Directions: Below are some entries. Repeat exactly the lines from the one with "L. Haass | 1" through the one with "Gretchen Brown | 1", and only those.

Items from a dataset:
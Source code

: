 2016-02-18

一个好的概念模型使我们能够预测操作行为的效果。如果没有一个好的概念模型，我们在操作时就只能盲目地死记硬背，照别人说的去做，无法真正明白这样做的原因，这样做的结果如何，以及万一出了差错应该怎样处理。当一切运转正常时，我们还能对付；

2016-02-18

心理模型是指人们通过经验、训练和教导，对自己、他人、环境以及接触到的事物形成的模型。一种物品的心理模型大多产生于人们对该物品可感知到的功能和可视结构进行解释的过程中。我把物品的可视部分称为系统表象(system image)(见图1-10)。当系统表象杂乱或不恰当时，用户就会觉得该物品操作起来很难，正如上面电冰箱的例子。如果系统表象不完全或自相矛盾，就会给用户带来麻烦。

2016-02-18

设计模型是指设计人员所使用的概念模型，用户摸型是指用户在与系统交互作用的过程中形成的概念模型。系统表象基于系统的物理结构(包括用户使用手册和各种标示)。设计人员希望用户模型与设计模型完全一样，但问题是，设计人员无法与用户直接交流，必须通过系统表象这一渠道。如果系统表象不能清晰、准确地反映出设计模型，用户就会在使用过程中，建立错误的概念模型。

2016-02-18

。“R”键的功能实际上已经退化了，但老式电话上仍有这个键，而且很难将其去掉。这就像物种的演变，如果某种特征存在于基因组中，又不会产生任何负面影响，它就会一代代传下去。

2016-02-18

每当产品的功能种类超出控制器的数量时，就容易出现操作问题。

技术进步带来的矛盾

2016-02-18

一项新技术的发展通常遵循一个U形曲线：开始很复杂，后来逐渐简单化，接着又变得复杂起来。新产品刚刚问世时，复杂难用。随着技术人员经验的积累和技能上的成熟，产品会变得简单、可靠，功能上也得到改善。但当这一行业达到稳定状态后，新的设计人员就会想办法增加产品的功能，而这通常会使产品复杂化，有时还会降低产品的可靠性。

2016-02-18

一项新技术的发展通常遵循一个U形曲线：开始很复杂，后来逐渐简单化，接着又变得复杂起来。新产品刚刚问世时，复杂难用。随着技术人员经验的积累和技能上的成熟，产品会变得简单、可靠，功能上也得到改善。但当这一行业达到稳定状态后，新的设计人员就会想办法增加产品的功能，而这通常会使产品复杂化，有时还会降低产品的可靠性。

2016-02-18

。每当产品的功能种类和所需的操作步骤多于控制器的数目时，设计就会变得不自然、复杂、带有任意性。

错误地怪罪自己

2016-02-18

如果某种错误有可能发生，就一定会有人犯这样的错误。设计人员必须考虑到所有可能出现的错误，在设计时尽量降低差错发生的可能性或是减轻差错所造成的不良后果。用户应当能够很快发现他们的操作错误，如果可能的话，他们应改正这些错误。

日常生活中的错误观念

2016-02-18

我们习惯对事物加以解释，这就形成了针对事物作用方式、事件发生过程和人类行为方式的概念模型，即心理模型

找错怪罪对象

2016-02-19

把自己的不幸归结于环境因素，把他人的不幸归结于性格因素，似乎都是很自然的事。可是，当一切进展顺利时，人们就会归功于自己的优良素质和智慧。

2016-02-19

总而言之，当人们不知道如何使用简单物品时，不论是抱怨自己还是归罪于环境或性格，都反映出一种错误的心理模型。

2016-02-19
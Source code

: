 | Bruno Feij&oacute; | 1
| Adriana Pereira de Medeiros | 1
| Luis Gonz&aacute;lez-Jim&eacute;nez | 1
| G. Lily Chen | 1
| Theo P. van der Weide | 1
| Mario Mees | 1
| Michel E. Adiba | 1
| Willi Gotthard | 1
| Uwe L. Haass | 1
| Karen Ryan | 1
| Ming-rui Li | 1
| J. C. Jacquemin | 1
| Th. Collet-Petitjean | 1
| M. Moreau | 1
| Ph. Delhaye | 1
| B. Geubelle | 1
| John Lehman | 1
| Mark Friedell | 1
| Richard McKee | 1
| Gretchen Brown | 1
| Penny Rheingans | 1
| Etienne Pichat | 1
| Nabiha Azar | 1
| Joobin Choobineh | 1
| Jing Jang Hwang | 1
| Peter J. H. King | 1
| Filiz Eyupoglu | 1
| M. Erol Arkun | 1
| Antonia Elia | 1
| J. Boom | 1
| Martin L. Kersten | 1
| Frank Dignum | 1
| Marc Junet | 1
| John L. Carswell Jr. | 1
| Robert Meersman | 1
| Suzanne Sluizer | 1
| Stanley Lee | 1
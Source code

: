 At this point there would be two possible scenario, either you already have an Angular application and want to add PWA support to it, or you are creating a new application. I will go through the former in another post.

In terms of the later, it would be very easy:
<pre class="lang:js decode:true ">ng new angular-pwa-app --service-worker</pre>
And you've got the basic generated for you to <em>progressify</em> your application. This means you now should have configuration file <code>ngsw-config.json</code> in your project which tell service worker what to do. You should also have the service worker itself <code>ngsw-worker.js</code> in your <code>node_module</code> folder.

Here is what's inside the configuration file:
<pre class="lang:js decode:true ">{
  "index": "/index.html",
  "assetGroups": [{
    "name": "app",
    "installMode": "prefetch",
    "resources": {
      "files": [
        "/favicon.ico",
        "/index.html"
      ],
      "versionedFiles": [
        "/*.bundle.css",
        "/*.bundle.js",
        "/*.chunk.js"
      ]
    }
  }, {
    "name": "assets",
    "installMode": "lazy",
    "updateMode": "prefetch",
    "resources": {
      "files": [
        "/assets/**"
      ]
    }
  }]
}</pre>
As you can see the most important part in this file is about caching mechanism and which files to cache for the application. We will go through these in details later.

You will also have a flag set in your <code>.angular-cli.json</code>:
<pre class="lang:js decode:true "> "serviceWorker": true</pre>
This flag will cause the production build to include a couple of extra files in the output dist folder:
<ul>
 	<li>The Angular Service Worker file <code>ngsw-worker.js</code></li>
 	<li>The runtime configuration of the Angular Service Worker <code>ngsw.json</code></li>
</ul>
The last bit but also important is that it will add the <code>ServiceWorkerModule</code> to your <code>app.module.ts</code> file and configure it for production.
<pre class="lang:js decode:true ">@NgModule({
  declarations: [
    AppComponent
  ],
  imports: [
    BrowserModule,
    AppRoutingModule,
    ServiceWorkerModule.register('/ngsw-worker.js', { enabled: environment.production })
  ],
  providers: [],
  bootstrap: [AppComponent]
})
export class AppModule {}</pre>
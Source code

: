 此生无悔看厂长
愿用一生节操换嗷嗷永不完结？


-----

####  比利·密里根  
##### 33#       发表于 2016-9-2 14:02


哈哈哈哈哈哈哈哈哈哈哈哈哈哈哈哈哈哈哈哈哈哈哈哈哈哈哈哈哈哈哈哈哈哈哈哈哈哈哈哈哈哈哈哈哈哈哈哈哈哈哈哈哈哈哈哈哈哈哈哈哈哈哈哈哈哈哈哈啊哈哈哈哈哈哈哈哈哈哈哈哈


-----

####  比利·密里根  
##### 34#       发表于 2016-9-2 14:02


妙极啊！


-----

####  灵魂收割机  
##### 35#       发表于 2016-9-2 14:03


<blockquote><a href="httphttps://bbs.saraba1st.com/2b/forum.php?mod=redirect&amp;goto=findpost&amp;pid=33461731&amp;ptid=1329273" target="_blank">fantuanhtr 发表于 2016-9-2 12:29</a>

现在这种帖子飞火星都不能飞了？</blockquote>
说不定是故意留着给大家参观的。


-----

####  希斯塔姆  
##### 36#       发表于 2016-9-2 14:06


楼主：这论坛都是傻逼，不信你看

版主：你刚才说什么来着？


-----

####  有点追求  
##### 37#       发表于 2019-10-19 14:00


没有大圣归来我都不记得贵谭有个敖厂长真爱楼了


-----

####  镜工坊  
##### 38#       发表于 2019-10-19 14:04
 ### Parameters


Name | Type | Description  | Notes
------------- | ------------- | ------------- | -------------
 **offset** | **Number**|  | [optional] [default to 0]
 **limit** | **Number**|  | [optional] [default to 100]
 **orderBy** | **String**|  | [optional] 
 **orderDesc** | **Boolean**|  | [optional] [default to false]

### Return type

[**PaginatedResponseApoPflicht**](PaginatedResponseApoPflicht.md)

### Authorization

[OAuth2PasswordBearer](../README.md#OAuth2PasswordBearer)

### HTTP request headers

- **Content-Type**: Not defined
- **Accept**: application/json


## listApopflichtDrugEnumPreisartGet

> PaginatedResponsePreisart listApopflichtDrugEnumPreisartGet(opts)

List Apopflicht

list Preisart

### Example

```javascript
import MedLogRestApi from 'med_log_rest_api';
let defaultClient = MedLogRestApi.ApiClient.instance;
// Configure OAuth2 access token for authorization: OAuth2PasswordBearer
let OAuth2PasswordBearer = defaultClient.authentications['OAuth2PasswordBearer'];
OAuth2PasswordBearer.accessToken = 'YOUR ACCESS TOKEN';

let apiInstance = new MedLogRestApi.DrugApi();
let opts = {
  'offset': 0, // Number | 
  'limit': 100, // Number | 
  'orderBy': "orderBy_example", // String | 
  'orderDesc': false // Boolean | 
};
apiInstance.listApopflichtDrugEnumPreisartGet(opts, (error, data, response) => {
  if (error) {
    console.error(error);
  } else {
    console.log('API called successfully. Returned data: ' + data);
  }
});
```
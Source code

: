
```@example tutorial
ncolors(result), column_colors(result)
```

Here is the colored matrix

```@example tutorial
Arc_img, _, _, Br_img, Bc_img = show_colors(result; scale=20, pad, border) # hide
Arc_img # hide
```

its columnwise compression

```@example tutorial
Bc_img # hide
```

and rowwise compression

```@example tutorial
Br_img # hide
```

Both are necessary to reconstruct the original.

Exercise solution:
| Uwe L. Haass | 1
| Karen Ryan | 1
| Ming-rui Li | 1
| J. C. Jacquemin | 1
| Th. Collet-Petitjean | 1
| M. Moreau | 1
| Ph. Delhaye | 1
| B. Geubelle | 1
| John Lehman | 1
| Mark Friedell | 1
| Richard McKee | 1
| Gretchen Brown | 1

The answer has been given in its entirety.